::: ENTRIES SUPPLIED :::

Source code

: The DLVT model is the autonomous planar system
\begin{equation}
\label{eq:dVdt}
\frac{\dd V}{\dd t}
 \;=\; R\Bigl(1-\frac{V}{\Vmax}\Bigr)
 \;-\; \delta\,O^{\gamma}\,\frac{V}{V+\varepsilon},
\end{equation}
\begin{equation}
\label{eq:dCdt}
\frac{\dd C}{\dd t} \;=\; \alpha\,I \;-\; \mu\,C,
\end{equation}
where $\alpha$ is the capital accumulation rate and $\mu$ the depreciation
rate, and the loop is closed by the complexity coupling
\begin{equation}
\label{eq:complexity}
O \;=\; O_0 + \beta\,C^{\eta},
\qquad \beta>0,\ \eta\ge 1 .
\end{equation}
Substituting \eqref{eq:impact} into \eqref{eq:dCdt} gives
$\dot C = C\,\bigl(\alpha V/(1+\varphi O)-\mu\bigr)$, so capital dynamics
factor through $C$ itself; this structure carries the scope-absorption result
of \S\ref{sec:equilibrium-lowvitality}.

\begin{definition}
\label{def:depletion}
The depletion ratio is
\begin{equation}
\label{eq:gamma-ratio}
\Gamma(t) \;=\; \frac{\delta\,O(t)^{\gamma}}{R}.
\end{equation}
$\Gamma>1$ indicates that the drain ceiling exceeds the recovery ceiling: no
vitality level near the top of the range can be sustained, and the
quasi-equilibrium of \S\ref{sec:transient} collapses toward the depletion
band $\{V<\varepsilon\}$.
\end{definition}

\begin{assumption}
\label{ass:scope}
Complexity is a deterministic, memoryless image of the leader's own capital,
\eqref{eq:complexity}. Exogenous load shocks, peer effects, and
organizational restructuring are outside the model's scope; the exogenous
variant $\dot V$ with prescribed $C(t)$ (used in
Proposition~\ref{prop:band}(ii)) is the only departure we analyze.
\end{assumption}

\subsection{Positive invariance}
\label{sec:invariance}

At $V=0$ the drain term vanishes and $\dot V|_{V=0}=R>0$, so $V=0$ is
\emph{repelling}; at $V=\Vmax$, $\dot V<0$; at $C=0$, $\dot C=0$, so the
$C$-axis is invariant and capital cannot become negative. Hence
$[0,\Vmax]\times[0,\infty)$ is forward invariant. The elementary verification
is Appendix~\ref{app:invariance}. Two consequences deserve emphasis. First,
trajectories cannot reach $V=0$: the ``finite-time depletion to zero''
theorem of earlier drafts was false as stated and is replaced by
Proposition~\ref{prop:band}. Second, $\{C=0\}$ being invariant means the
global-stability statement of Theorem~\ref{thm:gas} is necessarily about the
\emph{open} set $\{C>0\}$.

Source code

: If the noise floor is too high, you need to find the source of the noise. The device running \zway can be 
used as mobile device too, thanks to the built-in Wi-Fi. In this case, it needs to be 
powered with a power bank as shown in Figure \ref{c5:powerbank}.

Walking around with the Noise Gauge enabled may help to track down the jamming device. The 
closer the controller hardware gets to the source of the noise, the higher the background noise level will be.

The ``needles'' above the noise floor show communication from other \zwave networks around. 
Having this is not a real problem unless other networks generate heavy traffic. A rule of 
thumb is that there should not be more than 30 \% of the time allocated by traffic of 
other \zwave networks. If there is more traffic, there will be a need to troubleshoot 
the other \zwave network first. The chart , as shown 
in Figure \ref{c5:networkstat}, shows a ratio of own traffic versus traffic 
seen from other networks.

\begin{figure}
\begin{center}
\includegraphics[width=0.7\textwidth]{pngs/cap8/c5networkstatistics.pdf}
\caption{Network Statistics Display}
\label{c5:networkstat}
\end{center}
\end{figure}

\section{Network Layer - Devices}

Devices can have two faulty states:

:::

* _YOUR GOAL_
Repeat the entries exactly, all of them.

* _SOLUTION TO THIS PROBLEM_
Source code

: The DLVT model is the autonomous planar system
\begin{equation}
\label{eq:dVdt}
\frac{\dd V}{\dd t}
 \;=\; R\Bigl(1-\frac{V}{\Vmax}\Bigr)
 \;-\; \delta\,O^{\gamma}\,\frac{V}{V+\varepsilon},
\end{equation}
\begin{equation}
\label{eq:dCdt}
\frac{\dd C}{\dd t} \;=\; \alpha\,I \;-\; \mu\,C,
\end{equation}
where $\alpha$ is the capital accumulation rate and $\mu$ the depreciation
rate, and the loop is closed by the complexity coupling
\begin{equation}
\label{eq:complexity}
O \;=\; O_0 + \beta\,C^{\eta},
\qquad \beta>0,\ \eta\ge 1 .
\end{equation}
Substituting \eqref{eq:impact} into \eqref{eq:dCdt} gives
$\dot C = C\,\bigl(\alpha V/(1+\varphi O)-\mu\bigr)$, so capital dynamics
factor through $C$ itself; this structure carries the scope-absorption result
of \S\ref{sec:equilibrium-lowvitality}.

\begin{definition}
\label{def:depletion}
The depletion ratio is
\begin{equation}
\label{eq:gamma-ratio}
\Gamma(t) \;=\; \frac{\delta\,O(t)^{\gamma}}{R}.
\end{equation}
$\Gamma>1$ indicates that the drain ceiling exceeds the recovery ceiling: no
vitality level near the top of the range can be sustained, and the
quasi-equilibrium of \S\ref{sec:transient} collapses toward the depletion
band $\{V<\varepsilon\}$.
\end{definition}

\begin{assumption}
\label{ass:scope}
Complexity is a deterministic, memoryless image of the leader's own capital,
\eqref{eq:complexity}. Exogenous load shocks, peer effects, and
organizational restructuring are outside the model's scope; the exogenous
variant $\dot V$ with prescribed $C(t)$ (used in
Proposition~\ref{prop:band}(ii)) is the only departure we analyze.
\end{assumption}

\subsection{Positive invariance}
\label{sec:invariance}

At $V=0$ the drain term vanishes and $\dot V|_{V=0}=R>0$, so $V=0$ is
\emph{repelling}; at $V=\Vmax$, $\dot V<0$; at $C=0$, $\dot C=0$, so the
$C$-axis is invariant and capital cannot become negative. Hence
$[0,\Vmax]\times[0,\infty)$ is forward invariant. The elementary verification
is Appendix~\ref{app:invariance}. Two consequences deserve emphasis. First,
trajectories cannot reach $V=0$: the ``finite-time depletion to zero''
theorem of earlier drafts was false as stated and is replaced by
Proposition~\ref{prop:band}. Second, $\{C=0\}$ being invariant means the
global-stability statement of Theorem~\ref{thm:gas} is necessarily about the
\emph{open} set $\{C>0\}$.

Source code

: If the noise floor is too high, you need to find the source of the noise. The device running \zway can be 
used as mobile device too, thanks to the built-in Wi-Fi. In this case, it needs to be 
powered with a power bank as shown in Figure \ref{c5:powerbank}.

Walking around with the Noise Gauge enabled may help to track down the jamming device. The 
closer the controller hardware gets to the source of the noise, the higher the background noise level will be.

The ``needles'' above the noise floor show communication from other \zwave networks around. 
Having this is not a real problem unless other networks generate heavy traffic. A rule of 
thumb is that there should not be more than 30 \% of the time allocated by traffic of 
other \zwave networks. If there is more traffic, there will be a need to troubleshoot 
the other \zwave network first. The chart , as shown 
in Figure \ref{c5:networkstat}, shows a ratio of own traffic versus traffic 
seen from other networks.

\begin{figure}
\begin{center}
\includegraphics[width=0.7\textwidth]{pngs/cap8/c5networkstatistics.pdf}
\caption{Network Statistics Display}
\label{c5:networkstat}
\end{center}
\end{figure}

\section{Network Layer - Devices}

Devices can have two faulty states:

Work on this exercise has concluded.